▶ **Task prompt**
Scan the records beneath this line for the line holding "## 🌍 BBC News" and the line holding "British couple freed", then transcribe exactly those two and all lines between.

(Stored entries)
§

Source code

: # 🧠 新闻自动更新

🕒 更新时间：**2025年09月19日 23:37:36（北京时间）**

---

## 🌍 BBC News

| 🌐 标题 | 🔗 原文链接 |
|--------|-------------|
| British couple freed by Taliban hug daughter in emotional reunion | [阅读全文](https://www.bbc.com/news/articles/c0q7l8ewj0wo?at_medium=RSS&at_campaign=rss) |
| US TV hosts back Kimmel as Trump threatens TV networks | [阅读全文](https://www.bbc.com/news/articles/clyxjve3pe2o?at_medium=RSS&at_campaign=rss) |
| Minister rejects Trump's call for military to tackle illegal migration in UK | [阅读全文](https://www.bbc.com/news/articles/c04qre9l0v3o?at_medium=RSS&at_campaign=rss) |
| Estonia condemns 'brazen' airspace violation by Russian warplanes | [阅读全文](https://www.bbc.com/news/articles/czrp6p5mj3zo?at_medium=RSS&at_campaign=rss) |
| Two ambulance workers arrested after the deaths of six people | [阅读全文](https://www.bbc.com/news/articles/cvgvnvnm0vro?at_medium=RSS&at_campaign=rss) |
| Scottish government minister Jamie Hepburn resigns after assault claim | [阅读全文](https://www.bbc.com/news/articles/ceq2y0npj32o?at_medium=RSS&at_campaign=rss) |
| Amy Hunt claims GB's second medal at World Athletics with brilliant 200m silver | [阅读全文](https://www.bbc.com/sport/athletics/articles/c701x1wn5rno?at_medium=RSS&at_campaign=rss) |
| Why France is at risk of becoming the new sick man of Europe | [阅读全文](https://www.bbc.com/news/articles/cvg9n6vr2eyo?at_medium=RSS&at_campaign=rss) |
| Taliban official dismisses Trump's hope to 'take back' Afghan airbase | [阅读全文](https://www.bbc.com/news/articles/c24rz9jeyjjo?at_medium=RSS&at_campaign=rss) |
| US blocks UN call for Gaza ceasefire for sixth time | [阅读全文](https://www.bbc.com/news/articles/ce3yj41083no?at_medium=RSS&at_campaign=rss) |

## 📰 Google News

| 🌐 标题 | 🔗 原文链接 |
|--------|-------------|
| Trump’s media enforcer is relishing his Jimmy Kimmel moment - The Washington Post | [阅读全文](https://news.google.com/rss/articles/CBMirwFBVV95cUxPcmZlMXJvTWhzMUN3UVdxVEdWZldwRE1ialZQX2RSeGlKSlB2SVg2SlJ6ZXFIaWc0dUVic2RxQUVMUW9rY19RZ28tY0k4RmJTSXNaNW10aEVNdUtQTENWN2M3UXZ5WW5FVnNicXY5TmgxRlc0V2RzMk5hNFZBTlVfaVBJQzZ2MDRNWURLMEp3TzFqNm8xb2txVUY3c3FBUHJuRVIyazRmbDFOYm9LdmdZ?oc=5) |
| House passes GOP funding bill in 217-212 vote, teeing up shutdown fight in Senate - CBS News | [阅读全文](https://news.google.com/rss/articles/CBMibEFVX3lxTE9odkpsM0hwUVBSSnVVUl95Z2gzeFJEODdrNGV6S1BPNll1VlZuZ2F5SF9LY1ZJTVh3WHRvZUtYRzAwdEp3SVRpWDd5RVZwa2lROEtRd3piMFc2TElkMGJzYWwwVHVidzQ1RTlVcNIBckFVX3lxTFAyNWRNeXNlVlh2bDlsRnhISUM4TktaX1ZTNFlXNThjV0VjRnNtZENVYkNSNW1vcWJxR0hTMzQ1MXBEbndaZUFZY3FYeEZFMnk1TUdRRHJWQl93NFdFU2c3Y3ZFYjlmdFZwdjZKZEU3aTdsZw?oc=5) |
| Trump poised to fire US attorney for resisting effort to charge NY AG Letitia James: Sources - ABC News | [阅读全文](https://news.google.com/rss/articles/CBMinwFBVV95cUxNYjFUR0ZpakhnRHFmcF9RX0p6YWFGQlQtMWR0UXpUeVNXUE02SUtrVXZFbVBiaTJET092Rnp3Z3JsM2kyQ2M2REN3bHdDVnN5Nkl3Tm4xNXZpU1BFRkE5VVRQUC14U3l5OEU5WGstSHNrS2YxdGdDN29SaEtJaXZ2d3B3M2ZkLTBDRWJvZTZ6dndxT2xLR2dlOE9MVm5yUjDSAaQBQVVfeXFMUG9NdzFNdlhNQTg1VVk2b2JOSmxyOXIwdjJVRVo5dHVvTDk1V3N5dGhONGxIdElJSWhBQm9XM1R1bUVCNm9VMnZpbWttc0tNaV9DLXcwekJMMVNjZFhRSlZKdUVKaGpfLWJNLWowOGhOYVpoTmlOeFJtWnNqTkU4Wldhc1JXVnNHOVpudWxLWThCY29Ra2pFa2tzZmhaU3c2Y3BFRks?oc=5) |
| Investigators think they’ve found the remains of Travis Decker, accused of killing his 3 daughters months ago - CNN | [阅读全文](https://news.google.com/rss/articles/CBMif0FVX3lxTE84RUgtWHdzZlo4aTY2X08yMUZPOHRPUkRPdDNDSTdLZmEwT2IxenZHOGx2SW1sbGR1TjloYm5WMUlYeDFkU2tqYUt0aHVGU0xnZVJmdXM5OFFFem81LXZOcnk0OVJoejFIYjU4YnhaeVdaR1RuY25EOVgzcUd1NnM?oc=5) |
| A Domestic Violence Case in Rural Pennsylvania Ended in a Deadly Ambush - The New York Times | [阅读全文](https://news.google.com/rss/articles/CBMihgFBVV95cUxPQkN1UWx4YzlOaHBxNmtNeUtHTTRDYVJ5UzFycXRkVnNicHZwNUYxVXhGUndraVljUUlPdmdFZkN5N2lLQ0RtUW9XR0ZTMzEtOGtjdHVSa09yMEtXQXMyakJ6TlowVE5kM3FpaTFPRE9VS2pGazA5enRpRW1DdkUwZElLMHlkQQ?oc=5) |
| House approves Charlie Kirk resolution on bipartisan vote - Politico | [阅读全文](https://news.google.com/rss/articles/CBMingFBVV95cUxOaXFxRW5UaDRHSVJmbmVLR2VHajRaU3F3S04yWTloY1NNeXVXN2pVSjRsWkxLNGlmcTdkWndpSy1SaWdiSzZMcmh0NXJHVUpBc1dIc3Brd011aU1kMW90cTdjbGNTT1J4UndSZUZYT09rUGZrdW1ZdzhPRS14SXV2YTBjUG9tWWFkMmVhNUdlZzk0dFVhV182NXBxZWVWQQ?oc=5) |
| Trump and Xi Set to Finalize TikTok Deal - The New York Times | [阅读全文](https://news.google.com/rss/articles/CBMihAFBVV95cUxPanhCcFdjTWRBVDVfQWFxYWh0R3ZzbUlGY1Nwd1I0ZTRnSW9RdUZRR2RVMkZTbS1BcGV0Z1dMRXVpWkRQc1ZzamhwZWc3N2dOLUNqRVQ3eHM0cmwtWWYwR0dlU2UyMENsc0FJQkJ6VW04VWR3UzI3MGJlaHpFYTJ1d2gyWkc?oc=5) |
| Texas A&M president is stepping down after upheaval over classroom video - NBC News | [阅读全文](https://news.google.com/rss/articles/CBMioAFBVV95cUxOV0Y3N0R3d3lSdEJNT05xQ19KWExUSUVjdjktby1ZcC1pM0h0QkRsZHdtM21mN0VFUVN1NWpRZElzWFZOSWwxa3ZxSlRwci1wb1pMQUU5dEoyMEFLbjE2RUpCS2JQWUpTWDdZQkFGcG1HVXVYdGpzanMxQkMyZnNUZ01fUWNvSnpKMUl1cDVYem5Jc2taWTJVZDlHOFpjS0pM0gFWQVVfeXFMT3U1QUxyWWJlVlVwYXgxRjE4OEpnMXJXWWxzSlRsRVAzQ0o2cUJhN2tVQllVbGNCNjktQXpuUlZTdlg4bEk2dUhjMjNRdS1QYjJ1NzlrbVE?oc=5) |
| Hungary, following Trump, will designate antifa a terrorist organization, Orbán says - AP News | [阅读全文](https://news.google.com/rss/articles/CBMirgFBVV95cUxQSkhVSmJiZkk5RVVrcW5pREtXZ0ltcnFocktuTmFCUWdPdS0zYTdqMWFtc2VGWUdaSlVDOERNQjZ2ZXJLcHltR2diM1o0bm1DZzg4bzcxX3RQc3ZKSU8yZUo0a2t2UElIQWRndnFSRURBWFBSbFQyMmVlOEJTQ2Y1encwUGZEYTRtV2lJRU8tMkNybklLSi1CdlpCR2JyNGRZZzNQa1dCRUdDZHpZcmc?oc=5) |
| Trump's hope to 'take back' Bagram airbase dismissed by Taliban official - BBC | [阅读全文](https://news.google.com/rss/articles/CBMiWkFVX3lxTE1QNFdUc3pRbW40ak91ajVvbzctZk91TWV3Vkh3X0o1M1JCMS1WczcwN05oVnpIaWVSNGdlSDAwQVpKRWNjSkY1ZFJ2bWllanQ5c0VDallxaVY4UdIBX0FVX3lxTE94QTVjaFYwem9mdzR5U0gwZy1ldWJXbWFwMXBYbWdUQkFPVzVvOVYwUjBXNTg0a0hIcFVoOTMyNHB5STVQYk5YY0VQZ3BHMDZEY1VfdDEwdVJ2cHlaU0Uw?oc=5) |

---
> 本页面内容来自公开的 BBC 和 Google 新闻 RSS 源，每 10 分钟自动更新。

§

▶ **Answer to this task**
## 🌍 BBC News

| 🌐 标题 | 🔗 原文链接 |
|--------|-------------|
| British couple freed by Taliban hug daughter in emotional reunion | [阅读全文](https://www.bbc.com/news/articles/c0q7l8ewj0wo?at_medium=RSS&at_campaign=rss) |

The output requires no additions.